One of the things that drove me to the brink of madness in Japan was the difficulty of life. It seemed that every seemingly simple task had to be completed with as many unnecessary steps as humanly possible. The Japanese are a very bureaucratic people, and it bleeds through in their everyday lives. To once again reference Douglas Adams, his description of the Vogons seems to fit:
“Not actually evil, but bad-tempered, bureaucratic, officious and callous. They wouldn’t even lift a finger to save their own grandmothers from the Ravenous Bugblatter Beast of Traal without orders signed in triplicate, sent in, sent back, queried, lost, found, subjected to public inquiry, lost again, and finally buried in soft peat for three months and recycled as firelighters”
The only difference is that the Japanese are not bad-tempered or callous; they are polite to a fault, which may in fact make dealings with them that much more obnoxious. Does Korea have its share of unnecessary bureaucracy? Absolutely, but I am continually amazed by the ease in which certain tasks are managed.
Just today, I made a call to a moving company in Seoul. This would be a call that I would dread and put off for far too long in the States, and living abroad with a poor command of the language would surely make the negotiations more difficult. Or so I thought. A local couchsurfer had recommended this service, but I was skeptical all the same. As the phone rang I thought about how to best start the conversation. After a few rings, he picked up.
The best I could muster was, “Uh…hello, um…speak English?”
To my relief he did, and we immediately started talking about the logistics of the move. I told him where I was living and where I wanted to go. “Oh,” he started, “that is far.”
I agreed, as some concern began to wash over me.
“It’s OK,” he said, to my relief. “Please text me your address, and I will call you back with a price.”
I did as was instructed, and he called me back in less than 5 minutes. His quoted price was ₩100,000, or about $93. This was absolutely perfect. He then thanked me gratuitously for calling him (and presumably for the nice payday).
From all my past experiences, this should have been a hassle, but it was far from it. Granted, I was lucky to have a decent lead from couchsurfing, but I was still expecting more difficulty than I wound up having. And this is just a small example; there are countless other day-to-day conveniences that I just should not realistically expect whilst abroad. A few weeks back I boarded Sydney for the weekend with similar ease (although it cost more to board her than to board myself that weekend).

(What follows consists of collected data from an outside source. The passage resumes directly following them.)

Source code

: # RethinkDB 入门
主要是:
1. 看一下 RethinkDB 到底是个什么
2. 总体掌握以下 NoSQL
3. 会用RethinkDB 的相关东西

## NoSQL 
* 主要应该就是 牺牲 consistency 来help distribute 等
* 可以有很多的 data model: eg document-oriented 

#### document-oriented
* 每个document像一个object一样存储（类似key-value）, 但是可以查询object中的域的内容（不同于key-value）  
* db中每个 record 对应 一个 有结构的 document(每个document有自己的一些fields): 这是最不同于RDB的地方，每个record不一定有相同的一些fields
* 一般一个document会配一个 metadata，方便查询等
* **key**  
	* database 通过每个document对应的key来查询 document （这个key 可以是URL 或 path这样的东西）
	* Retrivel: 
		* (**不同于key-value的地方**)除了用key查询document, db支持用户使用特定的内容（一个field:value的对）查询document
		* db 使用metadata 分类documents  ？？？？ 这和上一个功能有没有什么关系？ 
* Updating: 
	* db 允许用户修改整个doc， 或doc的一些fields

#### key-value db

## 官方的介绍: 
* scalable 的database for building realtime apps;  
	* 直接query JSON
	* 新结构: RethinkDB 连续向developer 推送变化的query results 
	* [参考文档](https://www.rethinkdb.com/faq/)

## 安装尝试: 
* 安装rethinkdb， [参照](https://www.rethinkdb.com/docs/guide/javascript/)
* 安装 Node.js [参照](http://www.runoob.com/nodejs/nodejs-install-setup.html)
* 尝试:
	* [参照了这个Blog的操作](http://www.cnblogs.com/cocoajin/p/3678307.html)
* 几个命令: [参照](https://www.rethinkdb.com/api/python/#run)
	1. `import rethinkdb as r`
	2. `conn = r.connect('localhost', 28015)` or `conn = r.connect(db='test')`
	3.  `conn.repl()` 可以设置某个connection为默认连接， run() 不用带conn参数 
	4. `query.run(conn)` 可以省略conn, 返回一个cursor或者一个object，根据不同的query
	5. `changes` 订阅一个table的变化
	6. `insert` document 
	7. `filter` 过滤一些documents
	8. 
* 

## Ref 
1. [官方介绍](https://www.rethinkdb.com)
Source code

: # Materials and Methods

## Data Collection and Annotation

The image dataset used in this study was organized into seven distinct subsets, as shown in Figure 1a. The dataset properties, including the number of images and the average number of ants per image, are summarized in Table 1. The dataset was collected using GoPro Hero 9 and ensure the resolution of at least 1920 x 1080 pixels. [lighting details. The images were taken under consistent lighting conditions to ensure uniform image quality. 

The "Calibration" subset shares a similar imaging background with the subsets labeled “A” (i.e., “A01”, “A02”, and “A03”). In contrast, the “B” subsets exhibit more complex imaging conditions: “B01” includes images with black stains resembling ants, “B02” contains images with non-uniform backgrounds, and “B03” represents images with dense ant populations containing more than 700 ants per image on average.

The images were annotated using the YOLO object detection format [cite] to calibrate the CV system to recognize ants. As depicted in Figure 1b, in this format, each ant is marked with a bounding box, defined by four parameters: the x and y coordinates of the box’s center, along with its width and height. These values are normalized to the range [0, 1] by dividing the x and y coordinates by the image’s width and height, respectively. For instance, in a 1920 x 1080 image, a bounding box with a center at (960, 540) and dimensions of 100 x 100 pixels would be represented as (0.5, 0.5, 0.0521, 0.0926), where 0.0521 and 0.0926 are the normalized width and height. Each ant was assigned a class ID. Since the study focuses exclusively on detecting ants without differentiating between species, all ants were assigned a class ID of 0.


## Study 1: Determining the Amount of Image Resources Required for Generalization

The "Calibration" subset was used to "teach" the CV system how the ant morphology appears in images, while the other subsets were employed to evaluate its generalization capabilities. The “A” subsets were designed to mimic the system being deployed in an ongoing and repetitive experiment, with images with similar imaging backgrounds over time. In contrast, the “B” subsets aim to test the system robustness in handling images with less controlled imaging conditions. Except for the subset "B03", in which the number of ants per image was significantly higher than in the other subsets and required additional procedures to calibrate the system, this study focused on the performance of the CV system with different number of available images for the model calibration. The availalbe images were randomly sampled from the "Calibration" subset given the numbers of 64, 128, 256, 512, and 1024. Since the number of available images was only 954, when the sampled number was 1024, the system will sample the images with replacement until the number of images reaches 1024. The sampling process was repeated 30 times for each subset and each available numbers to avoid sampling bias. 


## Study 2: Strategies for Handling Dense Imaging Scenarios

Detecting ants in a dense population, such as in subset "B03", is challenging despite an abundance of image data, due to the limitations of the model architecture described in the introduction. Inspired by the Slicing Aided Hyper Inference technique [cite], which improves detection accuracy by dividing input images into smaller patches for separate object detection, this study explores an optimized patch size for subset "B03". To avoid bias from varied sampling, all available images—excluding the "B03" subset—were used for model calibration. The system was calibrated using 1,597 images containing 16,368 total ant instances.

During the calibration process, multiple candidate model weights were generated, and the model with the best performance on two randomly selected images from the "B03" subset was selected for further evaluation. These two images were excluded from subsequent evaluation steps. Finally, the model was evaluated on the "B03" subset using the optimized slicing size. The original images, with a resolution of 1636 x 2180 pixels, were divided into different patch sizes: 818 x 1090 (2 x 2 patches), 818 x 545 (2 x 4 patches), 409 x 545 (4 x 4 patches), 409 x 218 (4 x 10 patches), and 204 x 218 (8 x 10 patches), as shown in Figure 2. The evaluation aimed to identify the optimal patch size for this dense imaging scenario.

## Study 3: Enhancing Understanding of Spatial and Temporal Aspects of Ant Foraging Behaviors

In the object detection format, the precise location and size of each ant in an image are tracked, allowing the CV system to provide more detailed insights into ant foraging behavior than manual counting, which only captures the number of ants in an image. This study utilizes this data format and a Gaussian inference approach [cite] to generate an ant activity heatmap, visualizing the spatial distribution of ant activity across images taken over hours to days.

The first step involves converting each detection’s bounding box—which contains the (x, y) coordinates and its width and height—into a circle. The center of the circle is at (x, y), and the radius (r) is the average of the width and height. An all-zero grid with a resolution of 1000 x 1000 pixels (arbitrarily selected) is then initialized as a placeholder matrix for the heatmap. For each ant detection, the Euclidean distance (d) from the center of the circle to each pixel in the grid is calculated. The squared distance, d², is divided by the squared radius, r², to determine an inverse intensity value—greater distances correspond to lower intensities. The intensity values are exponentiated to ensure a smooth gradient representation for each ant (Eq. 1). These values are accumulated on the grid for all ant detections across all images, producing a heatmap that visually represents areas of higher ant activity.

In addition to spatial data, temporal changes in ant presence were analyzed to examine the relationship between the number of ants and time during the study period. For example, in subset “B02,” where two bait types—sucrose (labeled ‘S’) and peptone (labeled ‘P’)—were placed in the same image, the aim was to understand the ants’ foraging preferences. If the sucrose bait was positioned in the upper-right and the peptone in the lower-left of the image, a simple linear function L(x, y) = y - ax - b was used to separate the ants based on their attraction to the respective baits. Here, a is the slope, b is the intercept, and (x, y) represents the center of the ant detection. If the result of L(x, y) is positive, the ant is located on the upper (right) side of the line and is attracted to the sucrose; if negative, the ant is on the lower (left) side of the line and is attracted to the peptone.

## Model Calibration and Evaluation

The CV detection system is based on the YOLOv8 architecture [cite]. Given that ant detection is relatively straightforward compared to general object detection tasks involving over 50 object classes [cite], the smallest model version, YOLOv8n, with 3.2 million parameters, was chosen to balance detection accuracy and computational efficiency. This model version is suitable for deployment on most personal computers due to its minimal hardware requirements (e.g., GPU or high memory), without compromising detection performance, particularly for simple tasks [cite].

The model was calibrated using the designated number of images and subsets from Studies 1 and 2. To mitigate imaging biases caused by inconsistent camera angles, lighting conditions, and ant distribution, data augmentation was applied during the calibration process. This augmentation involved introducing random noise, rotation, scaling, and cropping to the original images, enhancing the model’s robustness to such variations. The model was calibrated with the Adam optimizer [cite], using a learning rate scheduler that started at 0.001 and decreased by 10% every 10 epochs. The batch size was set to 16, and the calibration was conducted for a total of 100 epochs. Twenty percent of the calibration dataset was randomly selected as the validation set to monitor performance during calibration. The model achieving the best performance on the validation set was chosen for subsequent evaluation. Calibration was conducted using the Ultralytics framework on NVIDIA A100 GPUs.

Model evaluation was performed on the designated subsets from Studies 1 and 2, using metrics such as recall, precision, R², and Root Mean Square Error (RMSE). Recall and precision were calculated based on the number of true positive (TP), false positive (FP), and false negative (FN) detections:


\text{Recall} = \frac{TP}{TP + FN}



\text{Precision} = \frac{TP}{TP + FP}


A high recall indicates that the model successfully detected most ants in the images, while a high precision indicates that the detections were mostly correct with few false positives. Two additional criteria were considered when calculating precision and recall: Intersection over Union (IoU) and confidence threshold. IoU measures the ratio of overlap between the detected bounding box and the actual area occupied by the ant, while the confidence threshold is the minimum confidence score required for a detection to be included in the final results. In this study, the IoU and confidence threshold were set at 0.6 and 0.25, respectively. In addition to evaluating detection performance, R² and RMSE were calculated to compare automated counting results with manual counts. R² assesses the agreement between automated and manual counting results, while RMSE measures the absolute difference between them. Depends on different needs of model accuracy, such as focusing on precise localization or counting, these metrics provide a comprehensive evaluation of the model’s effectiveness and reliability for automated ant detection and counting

I guess this all gets back to my original point. Form is and always has been very important in Japan, whereas Koreans seem to be far more about function. My conversation today essentially boiled down to “You have a truck, I need a mover, are you free?” It worked out for both parties, and everyone is happy. While I never had to move apartments in Japan, I can only imagine needing to sign paperwork, a gift for the mover, and much more money. And that is why I’m here, and not there.